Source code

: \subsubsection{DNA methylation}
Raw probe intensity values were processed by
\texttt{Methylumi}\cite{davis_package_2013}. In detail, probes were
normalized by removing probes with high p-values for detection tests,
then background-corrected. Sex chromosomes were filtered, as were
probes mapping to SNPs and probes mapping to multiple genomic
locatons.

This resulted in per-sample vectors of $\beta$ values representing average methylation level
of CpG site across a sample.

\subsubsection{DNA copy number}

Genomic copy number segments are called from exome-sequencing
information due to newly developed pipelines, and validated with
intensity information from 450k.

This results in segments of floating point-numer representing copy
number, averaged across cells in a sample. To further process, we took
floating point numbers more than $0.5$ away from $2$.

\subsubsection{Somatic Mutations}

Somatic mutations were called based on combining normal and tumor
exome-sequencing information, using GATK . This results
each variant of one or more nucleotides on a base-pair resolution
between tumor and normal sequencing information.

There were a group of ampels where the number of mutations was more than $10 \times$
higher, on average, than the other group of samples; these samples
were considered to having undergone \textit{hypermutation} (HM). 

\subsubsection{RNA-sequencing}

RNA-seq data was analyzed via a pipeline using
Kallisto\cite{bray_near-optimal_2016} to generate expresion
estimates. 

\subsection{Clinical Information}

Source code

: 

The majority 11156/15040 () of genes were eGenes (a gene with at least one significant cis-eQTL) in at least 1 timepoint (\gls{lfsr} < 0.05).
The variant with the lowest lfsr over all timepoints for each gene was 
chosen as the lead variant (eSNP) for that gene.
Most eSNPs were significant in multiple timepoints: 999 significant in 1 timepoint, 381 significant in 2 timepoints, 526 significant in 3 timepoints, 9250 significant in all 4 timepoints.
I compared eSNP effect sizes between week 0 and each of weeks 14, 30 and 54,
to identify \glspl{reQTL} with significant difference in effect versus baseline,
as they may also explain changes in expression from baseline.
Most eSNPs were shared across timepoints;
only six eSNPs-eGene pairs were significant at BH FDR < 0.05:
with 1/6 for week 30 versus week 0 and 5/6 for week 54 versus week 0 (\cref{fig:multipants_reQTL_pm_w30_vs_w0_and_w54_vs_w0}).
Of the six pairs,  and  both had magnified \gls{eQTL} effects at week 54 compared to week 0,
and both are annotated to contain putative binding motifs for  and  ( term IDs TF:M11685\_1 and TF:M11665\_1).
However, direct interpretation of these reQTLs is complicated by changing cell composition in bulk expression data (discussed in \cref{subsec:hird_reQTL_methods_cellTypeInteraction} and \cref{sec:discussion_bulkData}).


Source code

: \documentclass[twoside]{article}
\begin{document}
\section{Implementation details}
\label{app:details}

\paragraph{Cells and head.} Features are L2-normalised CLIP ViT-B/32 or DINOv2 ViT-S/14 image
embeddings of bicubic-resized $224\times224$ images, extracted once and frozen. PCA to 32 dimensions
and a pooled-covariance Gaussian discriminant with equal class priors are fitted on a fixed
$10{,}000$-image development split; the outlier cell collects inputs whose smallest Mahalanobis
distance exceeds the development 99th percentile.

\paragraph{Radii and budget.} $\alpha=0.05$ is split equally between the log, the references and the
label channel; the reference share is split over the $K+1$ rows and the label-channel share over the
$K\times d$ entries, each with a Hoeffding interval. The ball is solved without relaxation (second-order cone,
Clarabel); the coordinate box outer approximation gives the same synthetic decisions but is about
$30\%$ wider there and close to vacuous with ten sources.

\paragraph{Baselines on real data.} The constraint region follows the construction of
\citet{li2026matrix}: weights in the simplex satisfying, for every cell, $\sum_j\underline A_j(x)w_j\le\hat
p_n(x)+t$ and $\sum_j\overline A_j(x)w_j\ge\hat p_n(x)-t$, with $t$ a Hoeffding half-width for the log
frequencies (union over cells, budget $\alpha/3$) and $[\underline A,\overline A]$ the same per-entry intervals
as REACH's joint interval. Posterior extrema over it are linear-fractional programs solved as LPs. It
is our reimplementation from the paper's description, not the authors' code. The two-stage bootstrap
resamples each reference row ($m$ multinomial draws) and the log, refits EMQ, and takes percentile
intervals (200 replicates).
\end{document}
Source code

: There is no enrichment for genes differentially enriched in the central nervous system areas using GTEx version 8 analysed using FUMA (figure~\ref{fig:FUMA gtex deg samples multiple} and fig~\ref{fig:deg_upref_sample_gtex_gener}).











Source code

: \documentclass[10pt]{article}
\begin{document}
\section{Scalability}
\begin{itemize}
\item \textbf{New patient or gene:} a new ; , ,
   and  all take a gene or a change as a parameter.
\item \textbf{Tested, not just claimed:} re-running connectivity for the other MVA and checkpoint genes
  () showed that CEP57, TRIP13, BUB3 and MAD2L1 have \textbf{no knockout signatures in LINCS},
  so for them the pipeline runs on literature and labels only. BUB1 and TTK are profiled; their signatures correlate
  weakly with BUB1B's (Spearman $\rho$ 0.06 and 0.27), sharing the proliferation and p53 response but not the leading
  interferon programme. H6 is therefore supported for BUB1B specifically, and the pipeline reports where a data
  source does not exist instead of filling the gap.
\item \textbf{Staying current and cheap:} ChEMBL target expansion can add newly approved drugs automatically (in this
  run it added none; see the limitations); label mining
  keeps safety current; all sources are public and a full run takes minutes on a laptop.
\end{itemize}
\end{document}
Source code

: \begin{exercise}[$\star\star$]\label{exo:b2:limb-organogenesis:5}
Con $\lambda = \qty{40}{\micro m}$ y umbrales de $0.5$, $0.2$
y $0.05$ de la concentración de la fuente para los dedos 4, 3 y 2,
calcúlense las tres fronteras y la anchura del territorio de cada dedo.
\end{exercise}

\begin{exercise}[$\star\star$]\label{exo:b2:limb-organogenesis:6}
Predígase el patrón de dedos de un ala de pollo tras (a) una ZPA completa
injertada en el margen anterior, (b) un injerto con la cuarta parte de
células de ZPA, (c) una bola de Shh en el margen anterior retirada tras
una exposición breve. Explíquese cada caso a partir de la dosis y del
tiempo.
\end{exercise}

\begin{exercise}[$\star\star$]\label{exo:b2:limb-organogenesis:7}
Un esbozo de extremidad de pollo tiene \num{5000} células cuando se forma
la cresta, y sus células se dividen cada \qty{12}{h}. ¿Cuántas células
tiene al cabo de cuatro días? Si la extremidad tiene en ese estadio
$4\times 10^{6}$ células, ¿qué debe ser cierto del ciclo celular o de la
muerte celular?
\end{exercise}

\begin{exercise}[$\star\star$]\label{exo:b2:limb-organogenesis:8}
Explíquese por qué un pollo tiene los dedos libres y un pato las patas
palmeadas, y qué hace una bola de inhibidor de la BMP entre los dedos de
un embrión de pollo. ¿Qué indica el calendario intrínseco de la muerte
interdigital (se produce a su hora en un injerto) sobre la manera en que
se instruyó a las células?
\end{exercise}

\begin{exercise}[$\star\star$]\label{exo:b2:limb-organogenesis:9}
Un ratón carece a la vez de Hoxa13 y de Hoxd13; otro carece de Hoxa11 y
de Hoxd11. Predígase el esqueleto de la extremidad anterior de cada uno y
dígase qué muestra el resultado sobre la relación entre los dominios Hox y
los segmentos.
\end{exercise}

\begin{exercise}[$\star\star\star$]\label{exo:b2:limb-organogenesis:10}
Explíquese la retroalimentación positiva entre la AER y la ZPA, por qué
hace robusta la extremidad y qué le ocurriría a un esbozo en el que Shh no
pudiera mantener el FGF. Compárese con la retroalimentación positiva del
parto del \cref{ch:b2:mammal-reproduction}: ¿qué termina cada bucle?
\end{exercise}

Task objective
If a line in the listing contains the string "data", copy it.

Answer to the exercise
RNA-seq data was analyzed via a pipeline using
However, direct interpretation of these reQTLs is complicated by changing cell composition in bulk expression data (discussed in \cref{subsec:hird_reQTL_methods_cellTypeInteraction} and \cref{sec:discussion_bulkData}).
\paragraph{Baselines on real data.} The constraint region follows the construction of
  interferon programme. H6 is therefore supported for BUB1B specifically, and the pipeline reports where a data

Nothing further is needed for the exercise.